## WHAT THE TASK REQUIRES:
Which lines of the records below contain the word "Doeg"? Copy each of them out.

## INPUT DATA:
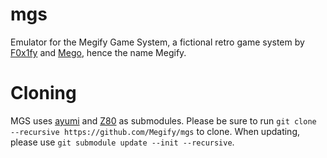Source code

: # mgs
Emulator for the Megify Game System, a fictional retro game system by [F0x1fy](https://github.com/F0x1fy) and [Mego](https://github.com/MegaLoler), hence the name Megify.

# Cloning
MGS uses [ayumi](https://github.com/true-grue/ayumi) and [Z80](https://github.com/redcode/Z80) as submodules.
Please be sure to run `git clone --recursive https://github.com/Megify/mgs` to clone.
When updating, please use `git submodule update --init --recursive`.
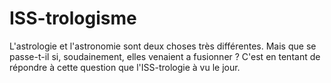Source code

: # ISS-trologisme
L'astrologie et l'astronomie sont deux choses très différentes. Mais que se passe-t-il si, soudainement, elles venaient a fusionner ? C'est en tentant de répondre à cette question que l'ISS-trologie à vu le jour.
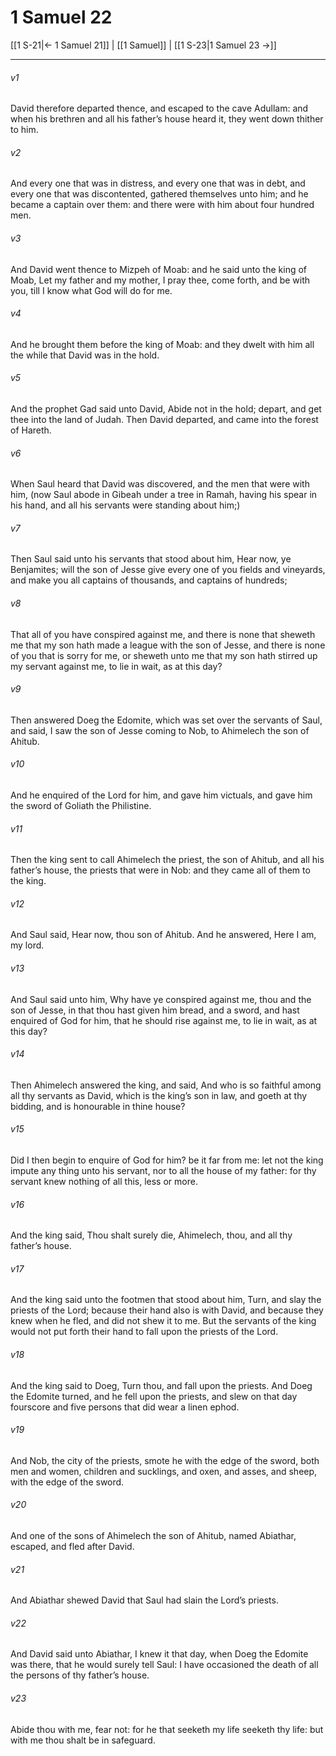 # 1 Samuel 22

[[1 S-21|← 1 Samuel 21]] | [[1 Samuel]] | [[1 S-23|1 Samuel 23 →]]
***

###### v1
David therefore departed thence, and escaped to the cave Adullam: and when his brethren and all his father’s house heard it, they went down thither to him.
###### v2
And every one that was in distress, and every one that was in debt, and every one that was discontented, gathered themselves unto him; and he became a captain over them: and there were with him about four hundred men.
###### v3
And David went thence to Mizpeh of Moab: and he said unto the king of Moab, Let my father and my mother, I pray thee, come forth, and be with you, till I know what God will do for me.
###### v4
And he brought them before the king of Moab: and they dwelt with him all the while that David was in the hold.
###### v5
And the prophet Gad said unto David, Abide not in the hold; depart, and get thee into the land of Judah. Then David departed, and came into the forest of Hareth.
###### v6
When Saul heard that David was discovered, and the men that were with him, (now Saul abode in Gibeah under a tree in Ramah, having his spear in his hand, and all his servants were standing about him;)
###### v7
Then Saul said unto his servants that stood about him, Hear now, ye Benjamites; will the son of Jesse give every one of you fields and vineyards, and make you all captains of thousands, and captains of hundreds;
###### v8
That all of you have conspired against me, and there is none that sheweth me that my son hath made a league with the son of Jesse, and there is none of you that is sorry for me, or sheweth unto me that my son hath stirred up my servant against me, to lie in wait, as at this day?
###### v9
Then answered Doeg the Edomite, which was set over the servants of Saul, and said, I saw the son of Jesse coming to Nob, to Ahimelech the son of Ahitub.
###### v10
And he enquired of the Lord for him, and gave him victuals, and gave him the sword of Goliath the Philistine.
###### v11
Then the king sent to call Ahimelech the priest, the son of Ahitub, and all his father’s house, the priests that were in Nob: and they came all of them to the king.
###### v12
And Saul said, Hear now, thou son of Ahitub. And he answered, Here I am, my lord.
###### v13
And Saul said unto him, Why have ye conspired against me, thou and the son of Jesse, in that thou hast given him bread, and a sword, and hast enquired of God for him, that he should rise against me, to lie in wait, as at this day?
###### v14
Then Ahimelech answered the king, and said, And who is so faithful among all thy servants as David, which is the king’s son in law, and goeth at thy bidding, and is honourable in thine house?
###### v15
Did I then begin to enquire of God for him? be it far from me: let not the king impute any thing unto his servant, nor to all the house of my father: for thy servant knew nothing of all this, less or more.
###### v16
And the king said, Thou shalt surely die, Ahimelech, thou, and all thy father’s house.
###### v17
And the king said unto the footmen that stood about him, Turn, and slay the priests of the Lord; because their hand also is with David, and because they knew when he fled, and did not shew it to me. But the servants of the king would not put forth their hand to fall upon the priests of the Lord.
###### v18
And the king said to Doeg, Turn thou, and fall upon the priests. And Doeg the Edomite turned, and he fell upon the priests, and slew on that day fourscore and five persons that did wear a linen ephod.
###### v19
And Nob, the city of the priests, smote he with the edge of the sword, both men and women, children and sucklings, and oxen, and asses, and sheep, with the edge of the sword.
###### v20
And one of the sons of Ahimelech the son of Ahitub, named Abiathar, escaped, and fled after David.
###### v21
And Abiathar shewed David that Saul had slain the Lord’s priests.
###### v22
And David said unto Abiathar, I knew it that day, when Doeg the Edomite was there, that he would surely tell Saul: I have occasioned the death of all the persons of thy father’s house.
###### v23
Abide thou with me, fear not: for he that seeketh my life seeketh thy life: but with me thou shalt be in safeguard.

## RESULT:
Then answered Doeg the Edomite, which was set over the servants of Saul, and said, I saw the son of Jesse coming to Nob, to Ahimelech the son of Ahitub.
And the king said to Doeg, Turn thou, and fall upon the priests. And Doeg the Edomite turned, and he fell upon the priests, and slew on that day fourscore and five persons that did wear a linen ephod.
And David said unto Abiathar, I knew it that day, when Doeg the Edomite was there, that he would surely tell Saul: I have occasioned the death of all the persons of thy father’s house.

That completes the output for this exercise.